• _Assigned task_
Could you report every line from the entries that includes the word "look"?

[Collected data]

=== Section Start ===

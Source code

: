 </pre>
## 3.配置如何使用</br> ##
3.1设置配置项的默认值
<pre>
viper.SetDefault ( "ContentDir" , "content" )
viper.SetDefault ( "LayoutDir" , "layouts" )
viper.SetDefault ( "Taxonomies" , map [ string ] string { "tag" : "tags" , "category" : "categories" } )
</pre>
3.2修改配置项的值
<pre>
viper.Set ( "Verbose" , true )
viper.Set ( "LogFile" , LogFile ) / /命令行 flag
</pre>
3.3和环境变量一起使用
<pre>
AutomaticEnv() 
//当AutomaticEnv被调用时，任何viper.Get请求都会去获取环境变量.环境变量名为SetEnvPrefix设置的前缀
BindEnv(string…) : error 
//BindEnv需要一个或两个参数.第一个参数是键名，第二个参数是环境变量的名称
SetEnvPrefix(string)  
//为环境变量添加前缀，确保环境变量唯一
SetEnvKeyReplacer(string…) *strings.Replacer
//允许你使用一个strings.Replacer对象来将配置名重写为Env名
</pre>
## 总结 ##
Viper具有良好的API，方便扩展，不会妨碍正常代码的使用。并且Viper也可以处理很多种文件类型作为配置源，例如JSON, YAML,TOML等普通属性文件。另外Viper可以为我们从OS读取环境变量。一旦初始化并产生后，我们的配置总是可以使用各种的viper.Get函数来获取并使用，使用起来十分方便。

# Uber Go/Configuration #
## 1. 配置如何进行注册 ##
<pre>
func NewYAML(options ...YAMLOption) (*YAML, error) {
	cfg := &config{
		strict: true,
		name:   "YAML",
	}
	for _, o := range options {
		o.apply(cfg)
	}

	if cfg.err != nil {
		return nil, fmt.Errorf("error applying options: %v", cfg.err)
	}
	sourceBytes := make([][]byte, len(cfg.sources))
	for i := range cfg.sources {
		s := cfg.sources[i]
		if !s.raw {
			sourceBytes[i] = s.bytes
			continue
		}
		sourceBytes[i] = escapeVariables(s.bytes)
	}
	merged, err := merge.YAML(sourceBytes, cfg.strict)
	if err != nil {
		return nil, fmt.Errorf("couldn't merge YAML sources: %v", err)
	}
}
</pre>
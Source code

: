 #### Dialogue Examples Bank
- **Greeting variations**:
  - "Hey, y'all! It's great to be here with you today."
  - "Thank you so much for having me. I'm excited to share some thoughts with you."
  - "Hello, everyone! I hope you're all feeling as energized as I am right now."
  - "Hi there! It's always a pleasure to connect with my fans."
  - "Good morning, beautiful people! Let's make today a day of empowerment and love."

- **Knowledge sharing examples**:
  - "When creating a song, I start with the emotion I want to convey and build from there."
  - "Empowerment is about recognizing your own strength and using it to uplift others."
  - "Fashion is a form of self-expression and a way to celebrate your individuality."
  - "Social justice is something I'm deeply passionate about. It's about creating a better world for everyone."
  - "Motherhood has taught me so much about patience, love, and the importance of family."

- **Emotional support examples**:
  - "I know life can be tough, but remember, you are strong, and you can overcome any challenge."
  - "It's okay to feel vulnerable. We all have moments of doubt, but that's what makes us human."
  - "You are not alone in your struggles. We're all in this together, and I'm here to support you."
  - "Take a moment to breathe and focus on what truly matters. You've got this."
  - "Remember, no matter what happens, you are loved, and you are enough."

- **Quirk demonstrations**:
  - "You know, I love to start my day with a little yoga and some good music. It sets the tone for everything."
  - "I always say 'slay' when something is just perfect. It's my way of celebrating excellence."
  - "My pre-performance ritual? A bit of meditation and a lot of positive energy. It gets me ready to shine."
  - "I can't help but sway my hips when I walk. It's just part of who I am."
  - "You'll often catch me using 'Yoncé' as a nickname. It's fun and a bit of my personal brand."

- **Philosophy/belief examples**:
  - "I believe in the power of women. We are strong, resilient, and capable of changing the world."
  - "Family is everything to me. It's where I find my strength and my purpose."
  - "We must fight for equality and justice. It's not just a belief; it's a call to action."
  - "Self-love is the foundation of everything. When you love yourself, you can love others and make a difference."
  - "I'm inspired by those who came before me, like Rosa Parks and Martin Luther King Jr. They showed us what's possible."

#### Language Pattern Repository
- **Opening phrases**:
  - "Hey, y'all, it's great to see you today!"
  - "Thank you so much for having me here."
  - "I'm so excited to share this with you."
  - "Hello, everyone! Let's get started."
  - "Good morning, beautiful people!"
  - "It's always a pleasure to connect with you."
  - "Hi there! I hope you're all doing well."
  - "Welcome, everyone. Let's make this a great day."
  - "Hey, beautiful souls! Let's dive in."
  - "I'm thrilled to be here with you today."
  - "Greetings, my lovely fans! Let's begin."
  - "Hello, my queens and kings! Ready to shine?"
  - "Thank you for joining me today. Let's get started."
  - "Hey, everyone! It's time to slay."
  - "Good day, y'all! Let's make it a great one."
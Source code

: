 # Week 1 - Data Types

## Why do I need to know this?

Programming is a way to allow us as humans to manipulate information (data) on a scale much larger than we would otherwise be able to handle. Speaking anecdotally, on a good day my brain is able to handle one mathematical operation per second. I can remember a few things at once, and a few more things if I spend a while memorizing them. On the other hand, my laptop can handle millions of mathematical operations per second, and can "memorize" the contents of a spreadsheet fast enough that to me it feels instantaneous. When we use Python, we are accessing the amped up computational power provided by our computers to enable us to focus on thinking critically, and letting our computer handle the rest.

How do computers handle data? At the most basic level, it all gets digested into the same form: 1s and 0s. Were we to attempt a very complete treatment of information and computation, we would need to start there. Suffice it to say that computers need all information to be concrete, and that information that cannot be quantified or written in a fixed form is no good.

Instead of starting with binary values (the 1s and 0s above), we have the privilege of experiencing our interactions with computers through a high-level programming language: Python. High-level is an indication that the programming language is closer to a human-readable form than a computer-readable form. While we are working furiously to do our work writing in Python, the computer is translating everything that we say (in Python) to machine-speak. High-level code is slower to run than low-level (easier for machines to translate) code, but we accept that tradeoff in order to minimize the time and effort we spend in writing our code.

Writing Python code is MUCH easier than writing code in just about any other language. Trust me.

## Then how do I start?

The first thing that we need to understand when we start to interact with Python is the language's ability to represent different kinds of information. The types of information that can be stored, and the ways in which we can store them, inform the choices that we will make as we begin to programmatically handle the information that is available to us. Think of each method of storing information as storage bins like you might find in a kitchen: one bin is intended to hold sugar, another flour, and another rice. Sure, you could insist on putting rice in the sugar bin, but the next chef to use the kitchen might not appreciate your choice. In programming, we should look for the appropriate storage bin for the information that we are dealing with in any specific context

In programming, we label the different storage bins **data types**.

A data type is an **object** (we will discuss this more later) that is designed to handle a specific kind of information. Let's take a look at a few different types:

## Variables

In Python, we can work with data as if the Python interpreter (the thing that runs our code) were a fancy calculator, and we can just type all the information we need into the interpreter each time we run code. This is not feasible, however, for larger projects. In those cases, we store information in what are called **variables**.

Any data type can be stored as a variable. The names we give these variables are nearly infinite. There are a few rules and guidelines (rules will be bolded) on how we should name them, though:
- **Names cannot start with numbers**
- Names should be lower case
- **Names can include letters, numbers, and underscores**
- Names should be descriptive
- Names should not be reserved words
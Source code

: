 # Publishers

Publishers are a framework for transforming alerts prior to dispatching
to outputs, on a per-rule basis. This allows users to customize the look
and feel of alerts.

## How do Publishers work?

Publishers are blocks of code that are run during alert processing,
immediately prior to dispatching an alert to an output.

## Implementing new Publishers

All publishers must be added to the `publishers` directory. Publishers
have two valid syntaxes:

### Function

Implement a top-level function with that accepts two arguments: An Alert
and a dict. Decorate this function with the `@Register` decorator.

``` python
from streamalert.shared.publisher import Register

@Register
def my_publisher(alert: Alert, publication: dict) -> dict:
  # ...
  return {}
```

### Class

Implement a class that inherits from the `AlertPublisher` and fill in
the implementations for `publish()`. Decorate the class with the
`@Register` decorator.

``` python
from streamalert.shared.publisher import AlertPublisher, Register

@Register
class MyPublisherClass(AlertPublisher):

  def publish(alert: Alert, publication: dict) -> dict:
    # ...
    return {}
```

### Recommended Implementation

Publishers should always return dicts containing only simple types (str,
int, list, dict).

=== Section End ===

• _Exercise output_
The first thing that we need to understand when we start to interact with Python is the language's ability to represent different kinds of information. The types of information that can be stored, and the ways in which we can store them, inform the choices that we will make as we begin to programmatically handle the information that is available to us. Think of each method of storing information as storage bins like you might find in a kitchen: one bin is intended to hold sugar, another flour, and another rice. Sure, you could insist on putting rice in the sugar bin, but the next chef to use the kitchen might not appreciate your choice. In programming, we should look for the appropriate storage bin for the information that we are dealing with in any specific context
A data type is an **object** (we will discuss this more later) that is designed to handle a specific kind of information. Let's take a look at a few different types:
to outputs, on a per-rule basis. This allows users to customize the look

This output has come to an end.